The four-star critics make some telling arguments against Berger’s strategic direction. They point out that overspecialization against China degrades the Marine Corps’ traditional mission as a force ready to rapidly deploy anywhere in the world, and that the discarded systems would be useful in surprise conflicts such as the one in Ukraine. They also point out that most of the new systems that Berger wants to buy already are prevalent in the Army, Navy and Air Force. They also observe that the new vision was not coordinated with the combatant commands, the Joint staff, or the nations laying claim to the target islands. There are also concerns regarding the feasibility of resupplying forces once engaged.
Focus on a specific potential enemy is not new to the Marine Corps. Marines developed their expertise in amphibious warfare in the years between the two world wars specifically to conduct operations in an expected conflict with Japan. Even then, there was internal debate over the wisdom of this approach.
At the time, the Marine Corps had been involved in small wars in the jungles of the Caribbean and Central America. The concept of being America’s “force in readiness” was already deeply ingrained in the Corps. However, the difference between then and now is that the capabilities developed to conduct amphibious warfare were additive. The Corps divested itself of nothing to develop amphibious tractors, shore party organizations, and the use of carrier-based aviation as artillery early in landing operations before big guns could come ashore. Today, significant equipment has been retired without guarantees on investment.
Berger’s defenders argue that the current Ukrainian conflict proves that tanks are obsolete. However, despite their success in tank killing, additional tanksm along with jet fighter-bombers, top the Ukrainian wish list for military aid as fighting ratchets up in the Eastern theater of that conflict.
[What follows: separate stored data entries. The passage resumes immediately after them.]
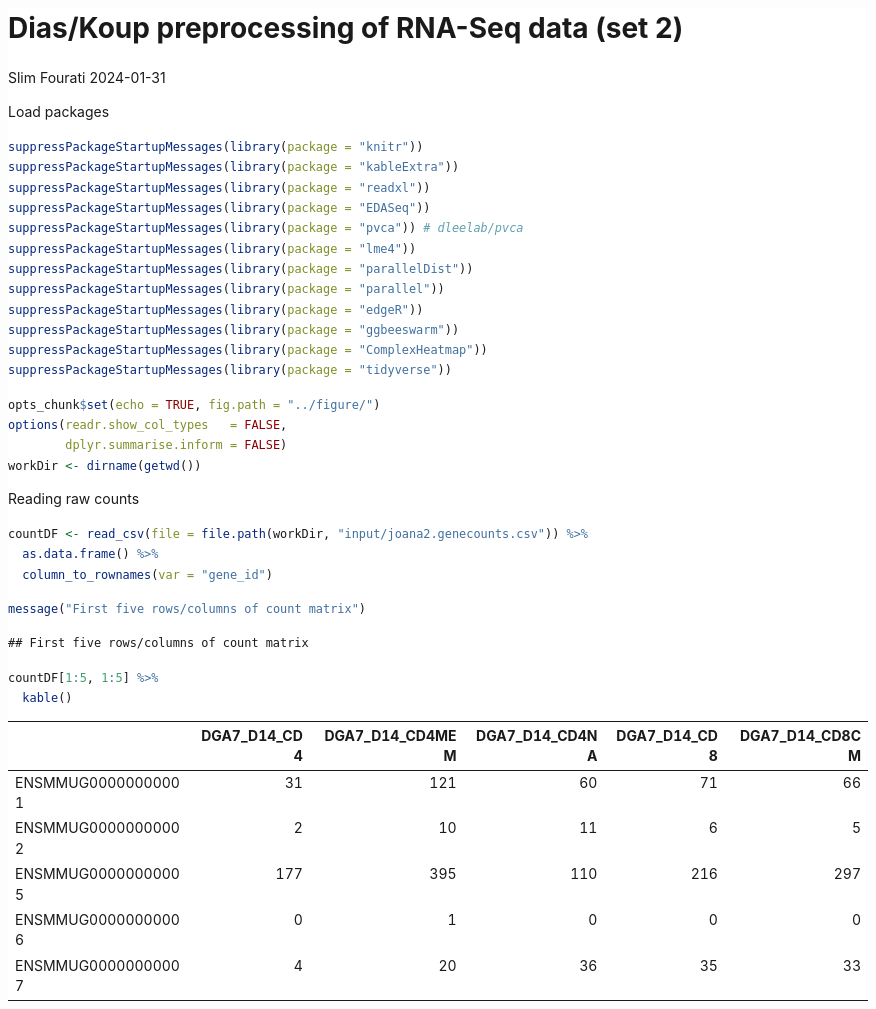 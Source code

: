 Dias/Koup preprocessing of RNA-Seq data (set 2)
================
Slim Fourati
2024-01-31

Load packages

``` r
suppressPackageStartupMessages(library(package = "knitr"))
suppressPackageStartupMessages(library(package = "kableExtra"))
suppressPackageStartupMessages(library(package = "readxl"))
suppressPackageStartupMessages(library(package = "EDASeq"))
suppressPackageStartupMessages(library(package = "pvca")) # dleelab/pvca
suppressPackageStartupMessages(library(package = "lme4"))
suppressPackageStartupMessages(library(package = "parallelDist"))
suppressPackageStartupMessages(library(package = "parallel"))
suppressPackageStartupMessages(library(package = "edgeR"))
suppressPackageStartupMessages(library(package = "ggbeeswarm"))
suppressPackageStartupMessages(library(package = "ComplexHeatmap"))
suppressPackageStartupMessages(library(package = "tidyverse"))
```

``` r
opts_chunk$set(echo = TRUE, fig.path = "../figure/")
options(readr.show_col_types   = FALSE,
        dplyr.summarise.inform = FALSE)
workDir <- dirname(getwd())
```

Reading raw counts

``` r
countDF <- read_csv(file = file.path(workDir, "input/joana2.genecounts.csv")) %>%
  as.data.frame() %>%
  column_to_rownames(var = "gene_id")
```

``` r
message("First five rows/columns of count matrix")
```

    ## First five rows/columns of count matrix

``` r
countDF[1:5, 1:5] %>%
  kable()
```

|                    | DGA7_D14_CD4 | DGA7_D14_CD4MEM | DGA7_D14_CD4NA | DGA7_D14_CD8 | DGA7_D14_CD8CM |
|:-------------------|-------------:|----------------:|---------------:|-------------:|---------------:|
| ENSMMUG00000000001 |           31 |             121 |             60 |           71 |             66 |
| ENSMMUG00000000002 |            2 |              10 |             11 |            6 |              5 |
| ENSMMUG00000000005 |          177 |             395 |            110 |          216 |            297 |
| ENSMMUG00000000006 |            0 |               1 |              0 |            0 |              0 |
| ENSMMUG00000000007 |            4 |              20 |             36 |           35 |             33 |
Both the Trump and Biden administrations came to the realization that China has become a near-peer regional military threat, and the Marine Corps should be congratulated for giving serious thought to that fact. However, before further mothballing more hardware, the service should consider an approach that could realize the useful parts of Berger’s vision while avoiding a nasty resource fight with the other services and maintaining the ability of the Marine Corps to fight in unexpected contingencies worldwide.
III Marine Amphibious Force on Okinawa is the organization tasked with carrying out Berger’s strategy. An alternative would be to configure III MEF as a joint task force headquarters with augmentation from the other services to carry out early operations to disrupt China’s anti-access strategy, with the Marine Corps’ new littoral regiments as the nucleus for sub-joint task forces.
The other services would provide the long-range missiles and anti-air capabilities that the 2030 vision requires. III MEF has configured as a joint task force nucleus for real-world joint missions (mostly humanitarian) before and routinely participates in joint exercises in that capacity. This would ease friction with the other services and the combatant command outside of the Indo-Pacific theater.
The chairman of the Joint Chiefs of Staff would do well to sponsor a series of war games that would compare the joint and Marine Corps concepts. Single war games do not validate anything, but a series of four or five might give a good evaluation of the relative merits of both. The results might even challenge the strategic concept of defending the islands. Warfighting strategy is too important to be left to a single service.